Bambara's new chef joined us with one of the menu items at the downtown restaurant: Pappardelle Pasta, which is local elk Bolognese, cured egg yok, Rockhill cheese and herbs.
Chef JV Hernandez has 15 years of culinary experience and also brings personal touches to his menu items inspired by his childhood with a fine dining twist.
He's originally from Puerto Rico, and many of his family members were chefs.
At Bambara, he looks forward to creating seasonal menus with local ingredients from local farms.
His new menu, which just launched on November 4, 2024, includes:
- Intermountain Mushrooms Tartine with crème fraiche, pickled mustard seeds, pickled mushrooms, seasoned crispy bits and petite greens
- Shrimp al Ajillo with shrimp butter, pepper crunch, seasoned crispy bits, lemon and grilled bread
- Tuna Crudo with cold smoked tuna, kumquats, marcona, chili citrus and citrus supremes
- Gnocchi with black garlic cream, guanciale, mushrooms and crispy garlic
- Duck with coriander dust, duck foie jus, burnt honey, figs and rutabaga puree
Pasta Recipe
Ingredients
1 cups Semolina
1 cup "00" flour
2 eggs
1 tablespoon extra virgin olive oil
1/2 teaspoon fine grain sea salt
20 Pounds Elk
2 Quarts Yellow Onion
1 Quart Celery
4 egg yolks
1# salt
1# sugar
Instructions:
1. Make the homemade pasta using the recipe below. Dry, freeze, refrigerate until ready to use.
2. Make the cured egg yolks using the recipe below.
3. In a Rondeau pot, cook the elk in a single layer until crispy and fond is being built. As you're cooking the elk, season with salt and pepper.
4. Remove the meat from the pot when the meat is browned and done (keep the fat in the pot).

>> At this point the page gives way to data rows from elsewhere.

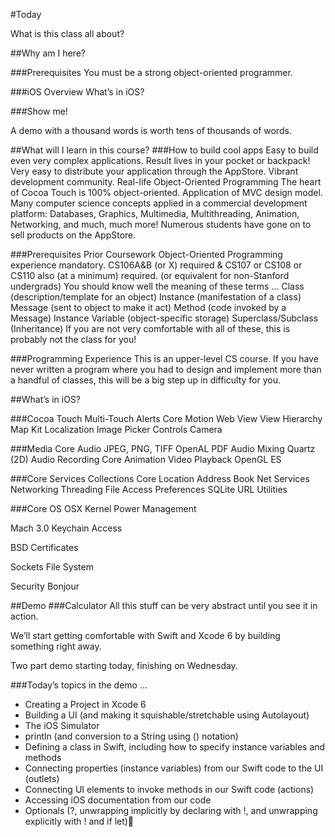 
#Today

What is this class all about?
  
##Why am I here?

###Prerequisites
You must be a strong object-oriented programmer.

###iOS Overview
What’s in iOS?
  
###Show me!
 
  A demo with a thousand words is worth tens of thousands of words. 


##What will I learn in this course?
###How to build cool apps
  Easy to build even very complex applications.
  Result lives in your pocket or backpack!
  Very easy to distribute your application through the AppStore.
  Vibrant development community.
 Real-life Object-Oriented Programming
  The heart of Cocoa Touch is 100% object-oriented.
  Application of MVC design model.
  Many computer science concepts applied in a commercial development platform:
  Databases, Graphics, Multimedia, Multithreading, Animation, Networking, and much, much more!
  Numerous students have gone on to sell products on the AppStore.
  


###Prerequisites
 Prior Coursework
  Object-Oriented Programming experience mandatory.
  CS106A&B (or X) required & CS107 or CS108 or CS110 also (at a minimum) required.
  (or equivalent for non-Stanford undergrads)
 You should know well the meaning of these terms …
  Class (description/template for an object)
  Instance (manifestation of a class)
  Message (sent to object to make it act)
  Method (code invoked by a Message)
  Instance Variable (object-specific storage)
  Superclass/Subclass (Inheritance)
  If you are not very comfortable with all of these, this is probably not the class for you!
  
###Programming Experience
  This is an upper-level CS course.
  If you have never written a program where you had to design and implement more than a handful of classes, this will be a big step up in difficulty for you. 


##What’s in iOS?

###Cocoa Touch
 Multi-Touch     Alerts
  Core Motion     Web View
  View Hierarchy  Map Kit
  Localization    Image Picker
  Controls        Camera

###Media
  Core Audio      JPEG, PNG, TIFF
  OpenAL          PDF
  Audio Mixing    Quartz (2D)
  Audio Recording Core Animation
  Video Playback  OpenGL ES

###Core Services
  Collections     Core Location
  Address Book    Net Services 
  Networking      Threading
  File Access     Preferences
  SQLite          URL Utilities

###Core OS
  OSX Kernel      Power Management
  
  Mach 3.0        Keychain Access
  
  BSD             Certificates
  
  Sockets         File System
  
  Security        Bonjour

  

##Demo
###Calculator
All this stuff can be very abstract until you see it in action.

We’ll start getting comfortable with Swift and Xcode 6 by building something right away.

Two part demo starting today, finishing on Wednesday.

###Today’s topics in the demo …

- Creating a Project in Xcode 6
- Building a UI (and making it squishable/stretchable using Autolayout)
- The iOS Simulator
- println (and conversion to a String using \() notation)
- Defining a class in Swift, including how to specify instance variables and methods
- Connecting properties (instance variables) from our Swift code to the UI (outlets)
- Connecting UI elements to invoke methods in our Swift code (actions)
- Accessing iOS documentation from our code
- Optionals (?, unwrapping implicitly by declaring with !, and unwrapping explicitly with ! and if let)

5. Once all the meat is removed from the pot, cook the mirepoix until translucent and golden but not burnt.
6. Add the tomato paste and slowly cook for about 5 minutes.
7. Deglaze with red wine and reduce until almost dry.
8. Once the wine reduces, add the plum tomatoes, thyme and cook slowly for about 2 hours. You want to leave it to cook as long as possible for the tomatoes to break down and for the flavor to intensify.
9. Once closer to being done, slowly stir the extra virgin olive oil, and taste for salt.
10. In a medium pot, add water and (salty as the sea) and bring to a boil. Cook pasta for about 5 minutes.
11. Mix pasta with Bolognese in a pan, add a bit of lemon juice, butter and finish cooking in low heat until the butter slowly melts. (make sure the flame is not too hot or it'll be oily)
12. Season to taste. Plate and finish the dish with grated parmesan cheese, grated cured egg yolk, and chives
*How to make Cured Egg Yolk:
1. Mix salt and sugar together.
2. Make a bed of the mix for the yolk to sit and gently cover with remaining salt.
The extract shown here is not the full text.